Najib wants $39m seized in May returned

Former Malaysian premier Najib Razak being escorted by police officers at the Kuala Lumpur High Court last month. He posted a statement on his Facebook page yesterday regarding the RM116.7 million (S$39 million) seized in May from premises linked to
Former Malaysian premier Najib Razak being escorted by police officers at the Kuala Lumpur High Court last month. He posted a statement on his Facebook page yesterday regarding the RM116.7 million (S$39 million) seized in May from premises linked to him. PHOTO: EPA-EFE

Ex-Malaysian PM says most of it belonged to Umno, and no legal action has been taken over funds

PETALING JAYA • Former Malaysian premier Najib Razak wants the police to return the RM116.7 million (S$39 million) seized in May from premises linked to him, because no legal action has been taken regarding the funds in over three months.

He claims most of the funds belonged to political party Umno, which he had headed until he stepped down as president after losing the general election in May.

"I have commented on the matter numerous times in the local media but I choose to explain in more detail as the police still insist on not returning the money," he said in a statement on his Facebook page yesterday.
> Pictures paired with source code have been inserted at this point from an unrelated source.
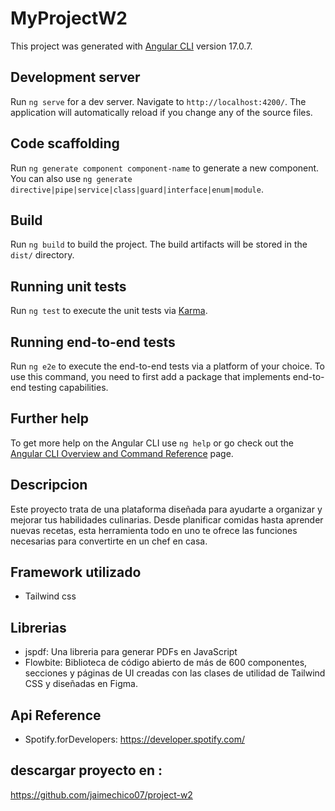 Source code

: # MyProjectW2

This project was generated with [Angular CLI](https://github.com/angular/angular-cli) version 17.0.7.

## Development server

Run `ng serve` for a dev server. Navigate to `http://localhost:4200/`. The application will automatically reload if you change any of the source files.

## Code scaffolding

Run `ng generate component component-name` to generate a new component. You can also use `ng generate directive|pipe|service|class|guard|interface|enum|module`.

## Build

Run `ng build` to build the project. The build artifacts will be stored in the `dist/` directory.

## Running unit tests

Run `ng test` to execute the unit tests via [Karma](https://karma-runner.github.io).

## Running end-to-end tests

Run `ng e2e` to execute the end-to-end tests via a platform of your choice. To use this command, you need to first add a package that implements end-to-end testing capabilities.

## Further help

To get more help on the Angular CLI use `ng help` or go check out the [Angular CLI Overview and Command Reference](https://angular.io/cli) page.

## Descripcion

Este proyecto trata de una plataforma diseñada para ayudarte a organizar y mejorar tus habilidades culinarias. Desde planificar comidas hasta aprender nuevas recetas, esta herramienta todo en uno te ofrece las funciones necesarias para convertirte en un chef en casa.

## Framework utilizado
- Tailwind css

## Librerias
- jspdf: Una libreria para generar PDFs en JavaScript
- Flowbite: Biblioteca de código abierto de más de 600 componentes, secciones y páginas de UI creadas con las clases de utilidad de Tailwind CSS y diseñadas en Figma.

## Api Reference
- Spotify.forDevelopers: https://developer.spotify.com/

## descargar proyecto en :

https://github.com/jaimechico07/project-w2 
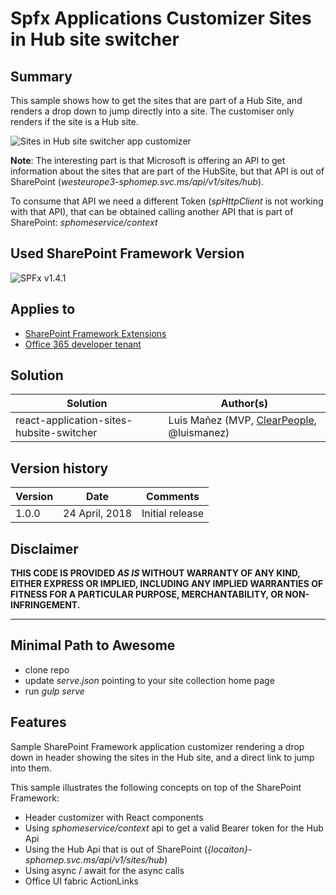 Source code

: # Spfx Applications Customizer Sites in Hub site switcher

## Summary
This sample shows how to get the sites that are part of a Hub Site, and renders a drop down to jump directly into a site. The customiser only 
renders if the site is a Hub site.

![Sites in Hub site switcher app customizer](./assets/react-application-sites-hubsite-switcher.png)

__Note__: The interesting part is that Microsoft is offering an API to get information about the sites that are part of the HubSite, but that API is out of SharePoint (_westeurope3-sphomep.svc.ms/api/v1/sites/hub_). 

To consume that API we need a different Token (_spHttpClient_ is not working with that API), that can be obtained calling another API that is part of SharePoint:
_sphomeservice/context_

## Used SharePoint Framework Version

![SPFx v1.4.1](https://img.shields.io/badge/SPFx-1.4.1-green.svg)

## Applies to

* [SharePoint Framework Extensions](https://dev.office.com/sharepoint/docs/spfx/extensions/overview-extensions)
* [Office 365 developer tenant](http://dev.office.com/sharepoint/docs/spfx/set-up-your-developer-tenant)

## Solution

Solution|Author(s)
--------|---------
react-application-sites-hubsite-switcher|Luis Mañez (MVP, [ClearPeople](http://www.clearpeople.com), @luismanez)

## Version history

Version|Date|Comments
-------|----|--------
1.0.0|24 April, 2018|Initial release

## Disclaimer

**THIS CODE IS PROVIDED *AS IS* WITHOUT WARRANTY OF ANY KIND, EITHER EXPRESS OR IMPLIED, INCLUDING ANY IMPLIED WARRANTIES OF FITNESS FOR A PARTICULAR PURPOSE, MERCHANTABILITY, OR NON-INFRINGEMENT.**

---

## Minimal Path to Awesome

* clone repo
* update _serve.json_ pointing to your site collection home page
* run _gulp serve_

## Features

Sample SharePoint Framework application customizer rendering a drop down in header showing the sites in the Hub site, and a direct link to jump into them.

This sample illustrates the following concepts on top of the SharePoint Framework:

* Header customizer with React components
* Using _sphomeservice/context_ api to get a valid Bearer token for the Hub Api
* Using the Hub Api that is out of SharePoint (_{locaiton}-sphomep.svc.ms/api/v1/sites/hub_)
* Using async / await for the async calls
* Office UI fabric ActionLinks
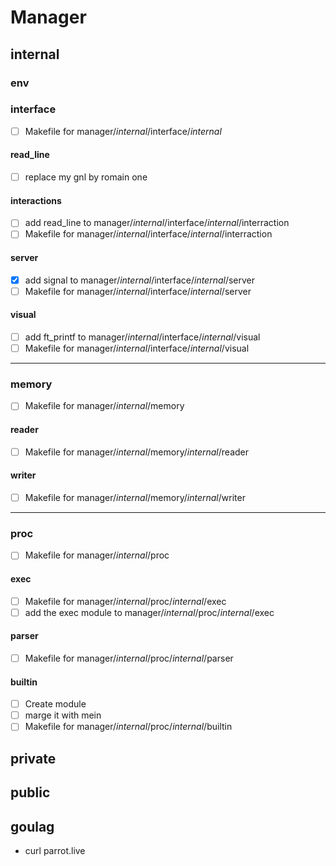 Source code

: # Manager

## internal
### env
### interface
 - [ ] Makefile     for manager/_internal_/interface/_internal_
#### read_line
 - [ ] replace my gnl by romain one
#### interactions
 - [ ] add read_line to manager/_internal_/interface/_internal_/interraction
 - [ ] Makefile     for manager/_internal_/interface/_internal_/interraction
#### server
 - [X] add signal    to manager/_internal_/interface/_internal_/server
 - [ ] Makefile     for manager/_internal_/interface/_internal_/server
#### visual
 - [ ] add ft_printf to manager/_internal_/interface/_internal_/visual
 - [ ] Makefile     for manager/_internal_/interface/_internal_/visual

 ---

### memory
- [ ] Makefile     for manager/_internal_/memory
#### reader
- [ ] Makefile     for manager/_internal_/memory/_internal_/reader
#### writer
- [ ] Makefile     for manager/_internal_/memory/_internal_/writer

---

### proc
- [ ] Makefile     for manager/_internal_/proc
#### exec
- [ ] Makefile     for manager/_internal_/proc/_internal_/exec
- [ ] add the exec module to manager/_internal_/proc/_internal_/exec
#### parser
- [ ] Makefile     for manager/_internal_/proc/_internal_/parser
#### builtin
 - [ ] Create module
 - [ ] marge it with mein
 - [ ] Makefile    for manager/_internal_/proc/_internal_/builtin

## private
## public
## goulag
 - curl parrot.live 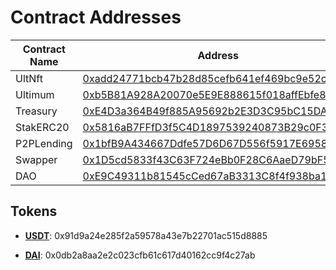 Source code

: # Contract Addresses

| Contract Name | Address                                    | Verification Status |
|---------------|--------------------------------------------|---------------------|
| UltNft        | [0xadd24771bcb47b28d85cefb641ef469bc9e52cf7](https://sepolia-blockscout.lisk.com/address/0xadd24771bcb47b28d85cefb641ef469bc9e52cf7) | Verified            |
| Ultimum       | [0xb5B81A928A20070e5E9E888615f018affEbfe8de](https://sepolia-blockscout.lisk.com/address/0xb5B81A928A20070e5E9E888615f018affEbfe8de) | Verified            |
| Treasury      | [0xE4D3a364B49f885A95692b2E3D3C95bC15DAD4d0](https://sepolia-blockscout.lisk.com/address/0xE4D3a364B49f885A95692b2E3D3C95bC15DAD4d0) | Verified            |
| StakERC20     | [0x5816aB7FFfD3f5C4D1897539240873B29c0F3aec](https://sepolia-blockscout.lisk.com/address/0x5816aB7FFfD3f5C4D1897539240873B29c0F3aec) | Verified            |
| P2PLending    | [0x1bfB9A434667Ddfe57D6D67D556f5917E6958764](https://sepolia-blockscout.lisk.com/address/0x1bfB9A434667Ddfe57D6D67D556f5917E6958764) | Verified            |
| Swapper       | [0x1D5cd5833f43C63F724eBb0F28C6AaeD79bF5BF2](https://sepolia-blockscout.lisk.com/address/0x1D5cd5833f43C63F724eBb0F28C6AaeD79bF5BF2) | Verified            |
| DAO           | [0xE9C49311b81545cCed67aB3313C8f4f938ba1920](https://sepolia-blockscout.lisk.com/address/0xE9C49311b81545cCed67aB3313C8f4f938ba1920) | Verified            |


## Tokens

- **[USDT](https://sepolia-blockscout.lisk.com/address/0x91d9a24e285f2a59578a43e7b22701ac515d8885)**: 0x91d9a24e285f2a59578a43e7b22701ac515d8885

- **[DAI](https://sepolia-blockscout.lisk.com/address/0x0db2a8aa2e2c023cfb61c617d40162cc9f4c27ab)**: 0x0db2a8aa2e2c023cfb61c617d40162cc9f4c27ab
Najib insisted that the money should be returned as it has been more than three months since its seizure and, according to the law, it must be returned if no prosecution has been made.
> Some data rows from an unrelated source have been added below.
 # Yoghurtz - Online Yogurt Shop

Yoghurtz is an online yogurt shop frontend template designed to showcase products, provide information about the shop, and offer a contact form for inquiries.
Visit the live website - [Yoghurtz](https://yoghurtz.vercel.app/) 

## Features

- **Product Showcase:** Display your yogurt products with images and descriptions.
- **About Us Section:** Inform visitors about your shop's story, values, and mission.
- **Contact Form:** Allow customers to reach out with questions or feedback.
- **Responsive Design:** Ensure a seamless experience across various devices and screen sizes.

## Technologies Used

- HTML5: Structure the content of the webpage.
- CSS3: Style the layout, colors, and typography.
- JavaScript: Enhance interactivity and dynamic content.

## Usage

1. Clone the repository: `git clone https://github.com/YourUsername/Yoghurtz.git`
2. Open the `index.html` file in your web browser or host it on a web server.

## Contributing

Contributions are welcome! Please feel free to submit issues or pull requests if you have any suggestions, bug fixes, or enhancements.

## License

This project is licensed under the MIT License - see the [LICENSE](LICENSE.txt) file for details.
The funds formed part of a haul of cash, jewellery, watches and handbags worth a total of between RM900 million and RM1.1 billion that was seized in police raids as part of investigations into state fund 1Malaysia Development Berhad (1MDB).

Najib currently faces charges of criminal breach of trust, abuse of power and money-laundering relating to RM42 million allegedly transferred into his accounts from SRC International, a former subsidiary of 1MDB.

Najib also explained that it was normal practice for the Umno president to handle donations and party assets, including transferring and making payments during elections.

"Such tasks and rights are enshrined in the party's Constitution and it has been so since the tenure of Tun Dr Mahathir Mohamad (as president)," he said, referring to Prime Minister Mahathir who used to helm Umno and now leads the ruling Pakatan Harapan coalition.

NORMAL PRACTICE

Such tasks and rights are enshrined in the party's Constitution and it has been so since the tenure of Tun Dr Mahathir Mohamad (as president).

FORMER MALAYSIAN PRIME MINISTER NAJIB RAZAK, explaining that it was normal practice for the Umno president to handle donations and party assets, including transferring and making payments during elections.

VAULT AND SAFE BUILT

When Dr Mahathir built the Prime Minister's Office and Seri Perdana (the Prime Minister's official residence), he also ensured that a vault and a safe were built at the respective locations. These are the locations where the cash received was stored for the purposes of political and election operations, including settling various bills after the elections as well as funds for branches' operations.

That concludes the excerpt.